# Are all line integrals zero by divergence theorem?

Suppose there is a vector field A. Now the line integral over some curve c equals double integration of curl A over surface S enclosed by C. Now if we put the divergence theorem in this then it becomes triple integral of divergence of curl Adv over the volume enclosed by the surface. Now divergence of curl of vector A becomes zero. Now so the volume integral should be zero. So the surface and line integral is also zero. So we can do this for any line integral (where the vector is defined in the surface). So does it imply all line integrals are zero. Where am I doing the mistake? Sorry for mathjax.

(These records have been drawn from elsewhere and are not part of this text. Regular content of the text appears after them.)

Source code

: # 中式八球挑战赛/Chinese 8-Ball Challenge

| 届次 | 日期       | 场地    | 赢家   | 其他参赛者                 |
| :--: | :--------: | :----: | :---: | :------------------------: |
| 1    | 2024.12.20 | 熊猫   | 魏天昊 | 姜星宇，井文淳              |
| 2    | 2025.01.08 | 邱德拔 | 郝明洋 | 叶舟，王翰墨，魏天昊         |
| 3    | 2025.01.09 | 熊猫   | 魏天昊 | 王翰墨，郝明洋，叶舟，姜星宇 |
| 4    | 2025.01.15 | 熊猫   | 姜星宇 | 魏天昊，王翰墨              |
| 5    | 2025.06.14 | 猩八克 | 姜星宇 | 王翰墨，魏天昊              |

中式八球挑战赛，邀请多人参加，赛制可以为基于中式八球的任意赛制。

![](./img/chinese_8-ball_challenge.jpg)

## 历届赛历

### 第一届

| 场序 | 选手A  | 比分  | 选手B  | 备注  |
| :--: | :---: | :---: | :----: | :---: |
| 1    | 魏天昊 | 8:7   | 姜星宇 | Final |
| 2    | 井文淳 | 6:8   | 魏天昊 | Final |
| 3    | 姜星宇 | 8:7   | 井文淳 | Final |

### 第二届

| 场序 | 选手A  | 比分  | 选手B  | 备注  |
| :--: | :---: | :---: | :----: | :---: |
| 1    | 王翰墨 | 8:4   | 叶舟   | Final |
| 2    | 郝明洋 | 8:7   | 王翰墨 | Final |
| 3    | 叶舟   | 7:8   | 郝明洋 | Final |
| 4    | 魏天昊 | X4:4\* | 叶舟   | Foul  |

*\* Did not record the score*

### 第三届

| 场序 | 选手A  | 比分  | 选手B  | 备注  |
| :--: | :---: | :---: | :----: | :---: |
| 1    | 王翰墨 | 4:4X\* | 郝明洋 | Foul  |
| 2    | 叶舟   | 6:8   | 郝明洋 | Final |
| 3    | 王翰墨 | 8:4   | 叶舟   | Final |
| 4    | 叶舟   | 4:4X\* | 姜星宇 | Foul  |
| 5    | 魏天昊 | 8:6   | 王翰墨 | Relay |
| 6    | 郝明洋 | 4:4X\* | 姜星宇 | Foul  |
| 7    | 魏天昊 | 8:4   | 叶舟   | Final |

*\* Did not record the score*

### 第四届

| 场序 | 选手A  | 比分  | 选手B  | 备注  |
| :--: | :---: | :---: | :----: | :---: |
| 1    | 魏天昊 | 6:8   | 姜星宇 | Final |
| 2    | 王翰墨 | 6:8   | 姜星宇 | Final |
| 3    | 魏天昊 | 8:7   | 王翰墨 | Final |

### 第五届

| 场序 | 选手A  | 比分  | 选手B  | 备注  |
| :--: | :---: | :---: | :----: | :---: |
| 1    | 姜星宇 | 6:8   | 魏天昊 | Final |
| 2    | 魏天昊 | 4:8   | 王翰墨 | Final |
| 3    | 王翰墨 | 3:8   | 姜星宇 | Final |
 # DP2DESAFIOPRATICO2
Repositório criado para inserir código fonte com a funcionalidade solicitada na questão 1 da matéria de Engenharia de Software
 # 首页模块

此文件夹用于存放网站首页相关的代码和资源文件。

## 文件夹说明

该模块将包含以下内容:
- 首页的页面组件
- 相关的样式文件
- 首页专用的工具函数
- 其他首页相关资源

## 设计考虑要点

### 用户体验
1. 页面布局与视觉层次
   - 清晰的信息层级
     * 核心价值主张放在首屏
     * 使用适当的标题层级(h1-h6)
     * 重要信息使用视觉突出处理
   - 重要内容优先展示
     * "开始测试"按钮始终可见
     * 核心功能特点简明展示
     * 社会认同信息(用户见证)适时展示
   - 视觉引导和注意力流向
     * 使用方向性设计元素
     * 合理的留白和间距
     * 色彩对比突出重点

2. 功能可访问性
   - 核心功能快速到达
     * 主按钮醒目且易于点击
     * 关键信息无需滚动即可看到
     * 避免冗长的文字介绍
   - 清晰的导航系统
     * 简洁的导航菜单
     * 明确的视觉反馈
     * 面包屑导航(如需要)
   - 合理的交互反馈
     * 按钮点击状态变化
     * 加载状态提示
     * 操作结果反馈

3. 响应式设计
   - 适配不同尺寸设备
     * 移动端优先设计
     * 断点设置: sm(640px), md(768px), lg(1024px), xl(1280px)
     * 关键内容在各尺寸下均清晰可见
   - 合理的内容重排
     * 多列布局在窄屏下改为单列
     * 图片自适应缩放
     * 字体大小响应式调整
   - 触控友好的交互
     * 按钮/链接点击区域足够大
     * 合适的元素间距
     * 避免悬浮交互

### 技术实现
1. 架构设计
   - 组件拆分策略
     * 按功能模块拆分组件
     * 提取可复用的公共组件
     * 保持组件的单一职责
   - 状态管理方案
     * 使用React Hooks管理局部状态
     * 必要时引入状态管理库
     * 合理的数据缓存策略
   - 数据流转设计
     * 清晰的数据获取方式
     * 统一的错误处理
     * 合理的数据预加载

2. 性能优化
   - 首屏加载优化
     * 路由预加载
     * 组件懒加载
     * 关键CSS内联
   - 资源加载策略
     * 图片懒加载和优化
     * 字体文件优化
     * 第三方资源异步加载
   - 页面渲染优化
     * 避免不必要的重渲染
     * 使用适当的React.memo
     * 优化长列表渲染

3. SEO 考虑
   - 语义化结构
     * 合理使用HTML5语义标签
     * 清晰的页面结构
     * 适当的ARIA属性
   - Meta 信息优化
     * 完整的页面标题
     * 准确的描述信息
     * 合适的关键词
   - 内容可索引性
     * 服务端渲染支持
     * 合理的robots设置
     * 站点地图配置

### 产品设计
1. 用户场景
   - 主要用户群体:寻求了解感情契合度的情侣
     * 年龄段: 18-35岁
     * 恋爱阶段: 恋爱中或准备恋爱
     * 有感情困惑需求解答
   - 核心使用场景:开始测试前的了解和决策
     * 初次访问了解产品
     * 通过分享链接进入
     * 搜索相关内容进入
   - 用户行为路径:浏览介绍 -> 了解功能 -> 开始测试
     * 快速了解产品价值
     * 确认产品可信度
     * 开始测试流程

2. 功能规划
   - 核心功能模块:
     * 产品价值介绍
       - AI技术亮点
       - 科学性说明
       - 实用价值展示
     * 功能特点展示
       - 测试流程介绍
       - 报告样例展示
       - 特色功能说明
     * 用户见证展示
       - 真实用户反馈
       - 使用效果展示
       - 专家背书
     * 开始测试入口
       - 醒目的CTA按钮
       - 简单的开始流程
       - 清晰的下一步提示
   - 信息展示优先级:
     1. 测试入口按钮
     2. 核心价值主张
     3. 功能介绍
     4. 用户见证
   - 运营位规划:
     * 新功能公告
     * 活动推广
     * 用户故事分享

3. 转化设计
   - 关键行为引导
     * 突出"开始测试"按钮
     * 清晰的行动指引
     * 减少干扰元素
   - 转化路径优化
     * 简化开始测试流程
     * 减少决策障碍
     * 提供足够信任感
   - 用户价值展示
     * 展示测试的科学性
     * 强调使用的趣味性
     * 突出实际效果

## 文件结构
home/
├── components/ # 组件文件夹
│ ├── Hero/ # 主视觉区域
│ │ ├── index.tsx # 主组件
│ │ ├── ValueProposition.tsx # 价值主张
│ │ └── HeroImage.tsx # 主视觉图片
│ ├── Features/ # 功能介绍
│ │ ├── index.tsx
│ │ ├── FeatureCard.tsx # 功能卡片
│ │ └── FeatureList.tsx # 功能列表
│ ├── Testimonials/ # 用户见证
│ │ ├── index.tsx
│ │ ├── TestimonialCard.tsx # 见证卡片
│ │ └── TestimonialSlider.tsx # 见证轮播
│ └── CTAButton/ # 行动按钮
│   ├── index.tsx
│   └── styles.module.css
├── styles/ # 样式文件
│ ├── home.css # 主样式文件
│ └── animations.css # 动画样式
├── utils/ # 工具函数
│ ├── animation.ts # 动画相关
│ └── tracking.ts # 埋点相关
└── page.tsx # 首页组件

• What are the hypotheses on using the divergence theorem? Aug 4, 2018 at 0:54
• @JasonDeVito the vector should be valid throughout the region. The surface should enclose a volume. The region has to be simply connected. Aug 4, 2018 at 0:56
• If the surface encloses a volume, does it have a boundary curve? Aug 4, 2018 at 0:59
• @JasonDeVito it should have a plane not a curve I guess. Except sphere or paraboloid etc. Aug 4, 2018 at 1:00
• Nope, no exceptions. If a surface encloses a volume, it has no boundary curve. So there is no way to apply the divergence theorem after applying Stokes's theorem Aug 4, 2018 at 1:20

In order to apply the divergence theorem, your surface $S$ needs to enclose a solid. This, in particular, implies that $S$ itself has no boundary. But using Stokes's theorem relates the integral over a surface to an integral over its boundary. Thus, there is no surface $S$ for which both theorems apply.